The other problem I have experienced this month is a mite infestation, caused by my mistake of sleeping with the windows open at night (something I have done safely in this house every summer since 2004). The long streak of exceptionally, epically high humidity – more than three weeks with nighttime averages of 60-75%, which is unheard of here – is the source of this problem. Running the A/C helps alleviate it.
There are human health reasons why A/C is essential in at least some summers in most of the United States. Humidity is a plague in the dusty, arid Southwest. It moves things around in the air that in most years never move at all, and encourages the growth of things that usually can’t survive in the dry conditions.
Yet I wonder how many people in my area are unable to afford to have their Freon refilled, or who have no real financial prospect in the next decade of getting a new air conditioning unit. How many are on unemployment right now, or on Social Security? How many are fortunate to have one or two jobs in their household, and can just make ends meet, but have nothing extra? I’ve met people in my town who don’t even have A/C, and who normally rely in the summer on opening their windows at night. But that’s not an option for most people this year.
Interestingly, on the matter of ozone depletion, analytical studies and new, comprehensive satellite data obtained since the 1980s have thrown serious doubt on the theory that chlorofluorocarbons (CFCs) deplete the ozone. This is the theory behind the Montreal Protocol and the phasing out of Freon. Especially since 2007, when a major study based on years of satellite observations was published, mainstream scientists have questioned the validity of the ozone-depletion theory.
The upper ozone layer is far from uniform, it turns out, and exhibits complex dynamics that can’t be represented properly by the simplistic assumptions of the ozone-depletion theory. Ozone is so variable in a 24-hour period that it is a real challenge to determine which observations are seminal and which merely reflect ozone’s inherent variability. The sun’s 11-year storm cycle has been discovered to correlate with ozone trends, but the effects remain unquantified. According to the 2007 study of satellite data on the atmosphere, 60% of the observed ozone depletion over the north and south poles is unexplained. In any case, the ozone deficits at the poles recover on an annual basis – and vary widely on a diurnal basis.
The bottom line is that we don’t know very much about what’s going on with the ozone layer. Do we know enough to decide that air conditioning has to be made more expensive, for people who need it but can’t necessarily afford it if it costs more? For a lot of people, the issue is considerably more than sweating and being tired because of the heat for a few weeks.

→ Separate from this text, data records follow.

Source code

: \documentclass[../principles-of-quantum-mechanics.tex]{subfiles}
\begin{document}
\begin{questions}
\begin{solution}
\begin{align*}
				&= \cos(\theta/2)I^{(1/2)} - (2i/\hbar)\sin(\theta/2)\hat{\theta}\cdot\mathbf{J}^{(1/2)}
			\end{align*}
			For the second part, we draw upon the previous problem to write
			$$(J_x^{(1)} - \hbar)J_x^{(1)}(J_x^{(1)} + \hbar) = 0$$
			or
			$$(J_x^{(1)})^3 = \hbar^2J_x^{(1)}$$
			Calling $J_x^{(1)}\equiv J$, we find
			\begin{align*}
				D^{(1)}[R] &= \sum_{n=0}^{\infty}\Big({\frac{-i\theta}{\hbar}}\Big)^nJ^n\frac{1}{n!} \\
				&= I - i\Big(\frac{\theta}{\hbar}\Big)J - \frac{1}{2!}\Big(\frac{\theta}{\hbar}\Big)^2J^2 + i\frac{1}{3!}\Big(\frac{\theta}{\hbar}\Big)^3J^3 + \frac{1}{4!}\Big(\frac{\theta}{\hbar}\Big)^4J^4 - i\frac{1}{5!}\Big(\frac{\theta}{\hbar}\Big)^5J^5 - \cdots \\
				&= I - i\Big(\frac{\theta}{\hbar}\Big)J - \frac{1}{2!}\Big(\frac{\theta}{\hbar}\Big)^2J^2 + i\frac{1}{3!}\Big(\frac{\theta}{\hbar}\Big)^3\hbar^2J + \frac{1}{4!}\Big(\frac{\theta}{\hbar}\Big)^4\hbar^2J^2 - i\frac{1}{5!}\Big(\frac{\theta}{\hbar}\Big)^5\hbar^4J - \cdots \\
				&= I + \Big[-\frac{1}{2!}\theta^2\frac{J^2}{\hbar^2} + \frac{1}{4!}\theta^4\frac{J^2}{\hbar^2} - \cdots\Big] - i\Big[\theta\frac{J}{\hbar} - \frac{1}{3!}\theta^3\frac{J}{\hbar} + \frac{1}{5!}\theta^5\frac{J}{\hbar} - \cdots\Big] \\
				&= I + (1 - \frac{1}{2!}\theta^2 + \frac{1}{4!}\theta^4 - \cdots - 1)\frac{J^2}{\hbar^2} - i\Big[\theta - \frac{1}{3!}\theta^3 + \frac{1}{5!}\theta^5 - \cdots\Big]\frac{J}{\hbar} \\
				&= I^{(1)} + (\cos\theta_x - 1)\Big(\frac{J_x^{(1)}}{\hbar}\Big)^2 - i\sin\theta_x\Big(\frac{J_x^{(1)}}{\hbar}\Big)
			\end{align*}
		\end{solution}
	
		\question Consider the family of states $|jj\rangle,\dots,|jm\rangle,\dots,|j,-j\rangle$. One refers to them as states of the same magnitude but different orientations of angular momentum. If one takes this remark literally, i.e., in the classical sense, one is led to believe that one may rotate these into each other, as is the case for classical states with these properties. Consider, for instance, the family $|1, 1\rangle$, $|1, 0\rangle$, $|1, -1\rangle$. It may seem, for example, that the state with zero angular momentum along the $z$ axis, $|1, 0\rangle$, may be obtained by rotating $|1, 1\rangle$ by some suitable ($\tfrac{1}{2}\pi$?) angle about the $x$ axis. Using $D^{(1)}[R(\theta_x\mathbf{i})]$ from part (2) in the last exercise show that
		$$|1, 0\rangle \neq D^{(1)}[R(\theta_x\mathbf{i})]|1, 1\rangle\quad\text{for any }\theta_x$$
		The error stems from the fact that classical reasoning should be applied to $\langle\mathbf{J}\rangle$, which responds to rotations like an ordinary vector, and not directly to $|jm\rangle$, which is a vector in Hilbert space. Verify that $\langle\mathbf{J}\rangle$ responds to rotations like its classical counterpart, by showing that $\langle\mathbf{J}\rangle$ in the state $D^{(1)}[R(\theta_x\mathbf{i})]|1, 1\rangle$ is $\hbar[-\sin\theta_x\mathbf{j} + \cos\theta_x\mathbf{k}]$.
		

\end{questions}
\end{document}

In that regard, I’ve been hit with a double-whammy this year, with mites and breathing problems, and I wonder how many others have been as well.
It’s very easy to dismiss what other people are going through if it isn’t happening to you. But intemperate conditions that require artificial adjustments like air conditioning can happen in most places people live, and in any given year. It’s basically inhuman to be dismissive about the importance of air conditioning for modern life: life in which people who aren’t rich live well and are healthy, rather than being preyed upon by everything in nature.
That is modern life: the non-rich having access to comfort and healthy conditions. That’s the definition. If we are squeezing the non-rich out of self-maintained middle-class life, including affordable basics like air conditioning, we are on the wrong track. We cannot simply continue jerking each other around with ever-tightening regulation. The least able to pay are always the hardest hit. And 99% of the time, as with every environmental fad, we have no idea what we’re doing anyway.